I camped here once, under the tamarisk trees with a handful of other people doing the same thing, and nobody stopped any of us. It’s free, it’s allowed, and the spring water means you genuinely don’t need to carry much in beyond food. I’d still bring water shoes or a decent pair of sandals regardless of how you arrive — the pebbles shift underfoot in places, and a few patches are sharp enough that bare feet aren’t much fun.
Getting There: By Boat From Sfakia or Loutro, or on Foot Along the E4
From Chora Sfakion, small taxi boats run regularly through the day, the crossing taking ten to fifteen minutes and costing somewhere around three to four euros each way depending on the season and who’s running the boat that day. From Loutro, the same kind of boat covers the distance just as quickly. If you’re driving from Chania, you’ll park in Chora Sfakion and finish the trip by boat or on foot — there’s no way to drive any closer.

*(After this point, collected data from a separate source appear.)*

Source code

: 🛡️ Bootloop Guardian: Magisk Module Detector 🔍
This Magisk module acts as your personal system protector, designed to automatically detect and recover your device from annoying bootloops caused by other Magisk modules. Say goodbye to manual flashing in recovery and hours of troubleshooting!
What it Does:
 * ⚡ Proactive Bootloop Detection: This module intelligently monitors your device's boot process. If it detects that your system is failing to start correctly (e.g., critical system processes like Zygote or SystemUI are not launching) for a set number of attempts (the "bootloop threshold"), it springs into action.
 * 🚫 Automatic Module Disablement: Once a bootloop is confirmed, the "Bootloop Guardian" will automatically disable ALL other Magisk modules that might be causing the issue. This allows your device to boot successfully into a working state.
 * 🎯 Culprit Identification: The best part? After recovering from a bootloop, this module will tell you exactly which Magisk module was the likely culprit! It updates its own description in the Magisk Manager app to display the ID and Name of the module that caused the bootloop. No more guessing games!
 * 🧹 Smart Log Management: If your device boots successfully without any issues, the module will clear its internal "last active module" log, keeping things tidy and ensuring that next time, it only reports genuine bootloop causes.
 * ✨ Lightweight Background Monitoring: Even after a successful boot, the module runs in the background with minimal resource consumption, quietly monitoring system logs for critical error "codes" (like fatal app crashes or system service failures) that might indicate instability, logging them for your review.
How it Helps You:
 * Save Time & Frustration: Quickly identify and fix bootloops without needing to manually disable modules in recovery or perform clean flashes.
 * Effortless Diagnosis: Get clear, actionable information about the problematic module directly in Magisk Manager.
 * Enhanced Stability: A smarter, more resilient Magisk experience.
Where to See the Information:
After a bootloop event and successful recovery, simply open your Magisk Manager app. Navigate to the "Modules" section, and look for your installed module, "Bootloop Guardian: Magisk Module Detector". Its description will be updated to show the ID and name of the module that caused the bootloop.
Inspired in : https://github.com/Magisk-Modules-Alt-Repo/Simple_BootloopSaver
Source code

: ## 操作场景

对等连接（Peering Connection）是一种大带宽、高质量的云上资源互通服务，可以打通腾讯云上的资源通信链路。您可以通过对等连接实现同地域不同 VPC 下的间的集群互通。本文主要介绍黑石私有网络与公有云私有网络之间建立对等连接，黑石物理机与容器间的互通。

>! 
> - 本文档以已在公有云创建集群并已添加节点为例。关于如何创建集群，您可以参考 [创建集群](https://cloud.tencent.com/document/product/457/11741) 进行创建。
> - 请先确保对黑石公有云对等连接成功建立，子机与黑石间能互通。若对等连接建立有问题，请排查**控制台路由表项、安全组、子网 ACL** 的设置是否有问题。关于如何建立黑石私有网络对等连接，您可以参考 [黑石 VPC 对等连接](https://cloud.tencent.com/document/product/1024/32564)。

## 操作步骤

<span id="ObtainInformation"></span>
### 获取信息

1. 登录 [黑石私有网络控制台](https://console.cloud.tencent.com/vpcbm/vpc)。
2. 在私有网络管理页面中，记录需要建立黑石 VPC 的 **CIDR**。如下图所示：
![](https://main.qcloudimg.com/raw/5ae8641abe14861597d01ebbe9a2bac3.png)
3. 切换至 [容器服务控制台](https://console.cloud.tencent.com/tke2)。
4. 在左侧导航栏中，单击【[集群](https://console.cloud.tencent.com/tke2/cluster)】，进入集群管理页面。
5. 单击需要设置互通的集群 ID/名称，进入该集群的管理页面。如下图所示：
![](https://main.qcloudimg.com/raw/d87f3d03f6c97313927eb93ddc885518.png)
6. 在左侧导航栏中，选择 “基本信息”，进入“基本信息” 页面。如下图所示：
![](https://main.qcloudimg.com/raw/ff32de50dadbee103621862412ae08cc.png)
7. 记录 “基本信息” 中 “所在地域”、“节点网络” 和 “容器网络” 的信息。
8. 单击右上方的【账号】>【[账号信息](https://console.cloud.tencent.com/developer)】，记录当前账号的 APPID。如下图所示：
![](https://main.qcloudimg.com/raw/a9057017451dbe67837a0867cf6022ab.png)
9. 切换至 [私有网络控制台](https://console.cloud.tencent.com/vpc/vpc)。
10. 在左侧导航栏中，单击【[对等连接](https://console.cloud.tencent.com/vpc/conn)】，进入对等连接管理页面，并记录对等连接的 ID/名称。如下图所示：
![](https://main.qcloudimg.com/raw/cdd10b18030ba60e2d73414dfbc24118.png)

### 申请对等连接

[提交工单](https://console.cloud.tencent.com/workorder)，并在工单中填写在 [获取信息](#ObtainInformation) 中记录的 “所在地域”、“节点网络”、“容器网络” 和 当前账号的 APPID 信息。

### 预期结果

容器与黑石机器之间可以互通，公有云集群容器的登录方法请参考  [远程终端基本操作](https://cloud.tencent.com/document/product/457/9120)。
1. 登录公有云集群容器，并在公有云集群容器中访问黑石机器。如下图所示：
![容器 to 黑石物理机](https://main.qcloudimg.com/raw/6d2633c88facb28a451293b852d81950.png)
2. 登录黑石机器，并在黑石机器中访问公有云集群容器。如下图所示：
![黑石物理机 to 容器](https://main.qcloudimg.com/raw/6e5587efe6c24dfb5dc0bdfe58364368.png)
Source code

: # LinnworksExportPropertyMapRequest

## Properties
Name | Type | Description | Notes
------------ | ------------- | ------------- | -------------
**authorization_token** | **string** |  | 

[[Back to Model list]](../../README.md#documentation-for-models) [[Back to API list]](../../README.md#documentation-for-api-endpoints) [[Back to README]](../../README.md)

The hike from Chora Sfakion runs around 30 to 45 minutes along the E4 trail, steep and rocky in stretches; from Loutro, plan on closer to an hour, with a section that runs right along a cliff edge narrow enough that I wouldn’t recommend it if heights genuinely bother you. Both paths are well maintained as part of the wider E4 network, and neither is technically dangerous if you take your time and wear proper shoes.
The Beach: Pebbles and Smooth Stones, Cold Clear Water, Three Smaller Coves Close By
The beach itself runs around 400 metres, pebbles and larger smooth stones rather than sand, the water some of the clearest I found anywhere on Crete — clear enough that snorkelling along the rocky margins turned up fish and underwater rock formations without much effort on my part. The seabed deepens quickly in places, so I’d keep a closer eye on less confident swimmers than I might at a gentler, sandier beach.

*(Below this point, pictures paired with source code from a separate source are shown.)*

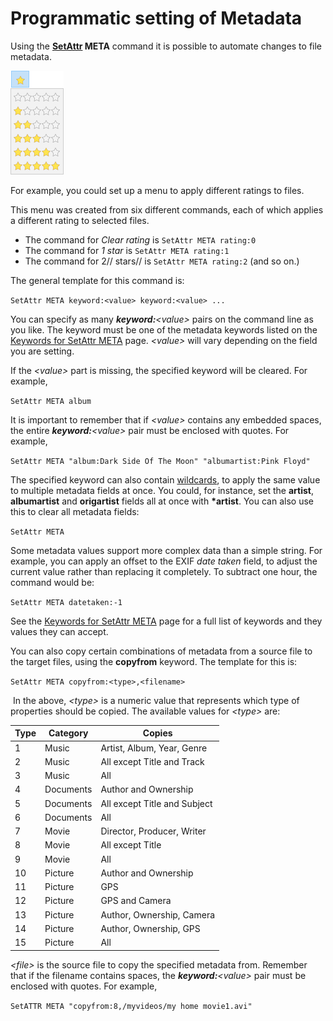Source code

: # Programmatic setting of Metadata

Using the **[SetAttr](/Manual/reference/command_reference/internal_commands/setattr.md) META** command it is possible to automate changes to file metadata.

![](/Manual/images/media/13/star_rating_menu.png)

For example, you could set up a menu to apply different ratings to files.

This menu was created from six different commands, each of which applies a different rating to selected files.

- The command for *Clear rating* is `SetAttr META rating:0`
- The command for *1 star* is `SetAttr META rating:1`
- The command for 2// stars// is `SetAttr META rating:2` (and so on.)

The general template for this command is:

`SetAttr META keyword:<value> keyword:<value> ...`

You can specify as many ***keyword:**\<value\>* pairs on the command line as you like. The keyword must be one of the metadata keywords listed on the [Keywords for SetAttr META](/Manual/reference/metadata_keywords/keywords_for_setattr_meta.md) page. *\<value\>* will vary depending on the field you are setting.

If the *\<value\>* part is missing, the specified keyword will be cleared. For example,

`SetAttr META album`

It is important to remember that if *\<value\>* contains any embedded spaces, the entire ***keyword:**\<value\>* pair must be enclosed with quotes. For example,

`SetAttr META "album:Dark Side Of The Moon" "albumartist:Pink Floyd"`

The specified keyword can also contain [wildcards](/Manual/reference/wildcard_reference/pattern_matching_syntax.md), to apply the same value to multiple metadata fields at once. You could, for instance, set the **artist**, **albumartist** and **origartist** fields all at once with **\*artist**. You can also use this to clear all metadata fields:

`SetAttr META`

Some metadata values support more complex data than a simple string. For example, you can apply an offset to the EXIF *date taken* field, to adjust the current value rather than replacing it completely. To subtract one hour, the command would be:

`SetAttr META datetaken:-1`

See the [Keywords for SetAttr META](/Manual/reference/metadata_keywords/keywords_for_setattr_meta.md) page for a full list of keywords and they values they can accept.

You can also copy certain combinations of metadata from a source file to the target files, using the **copyfrom** keyword. The template for this is:

`SetAttr META copyfrom:<type>,<filename>`

 In the above, *\<type\>* is a numeric value that represents which type of properties should be copied. The available values for *\<type\>* are:

| Type | Category  | Copies                       |
|------|-----------|------------------------------|
| 1    | Music     | Artist, Album, Year, Genre   |
| 2    | Music     | All except Title and Track   |
| 3    | Music     | All                          |
| 4    | Documents | Author and Ownership         |
| 5    | Documents | All except Title and Subject |
| 6    | Documents | All                          |
| 7    | Movie     | Director, Producer, Writer   |
| 8    | Movie     | All except Title             |
| 9    | Movie     | All                          |
| 10   | Picture   | Author and Ownership         |
| 11   | Picture   | GPS                          |
| 12   | Picture   | GPS and Camera               |
| 13   | Picture   | Author, Ownership, Camera    |
| 14   | Picture   | Author, Ownership, GPS       |
| 15   | Picture   | All                          |

*\<file\>* is the source file to copy the specified metadata from. Remember that if the filename contains spaces, the ***keyword:**\<value\>* pair must be enclosed with quotes. For example,

`SetATTR META "copyfrom:8,/myvideos/my home movie1.avi"`

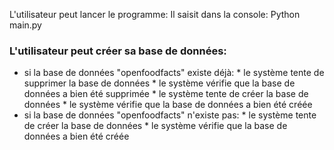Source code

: L'utilisateur peut lancer le programme:
Il saisit dans la console: Python main.py

### L'utilisateur peut créer sa base de données:
* si la base de données "openfoodfacts" existe déjà:
        * le système tente de supprimer la base de données
            * le système vérifie que la base de données a bien été supprimée
        * le système tente de créer la base de données
            * le système vérifie que la base de données a bien été créée
* si la base de données "openfoodfacts" n'existe pas:
        * le système tente de créer la base de données
            * le système vérifie que la base de données a bien été créée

A trio of smaller, even quieter coves — Small Perivolaki, Large Perivolaki, and Timios Stavros — sit further west along the same trail toward Loutro, popular with naturists and snorkellers specifically because they’re harder to reach and carry no facilities at all. I walked through all three on my way back from Glyka Nera one afternoon and found each one almost entirely empty, which felt like its own small reward for the extra effort.
Glyka Nera, between Chora Sfakion and Loutro on Crete’s south coast, earns its name honestly: freshwater springs bubble straight up through the pebbles, cold enough to keep the sea noticeably cooler here than anywhere nearby, and clean enough to drink directly from a hand-dug pit in the sand. No road reaches it — boat or a cliffside hike are the only ways in. A rock-top taverna, rented sunbeds near it, tamarisk shade further along, an open and unbothered nudist stretch toward the east end, and camping that’s both free and genuinely common. Three smaller, quieter coves sit a short walk further along the same trail toward Loutro for anyone wanting even more solitude.
Take the boat from Sfakia or Loutro for the easy way in, or walk the E4 trail if you want the harder, more memorable route. Bring water shoes. Dig your own small pit in the pebbles and try the spring water — it’s genuinely worth doing once.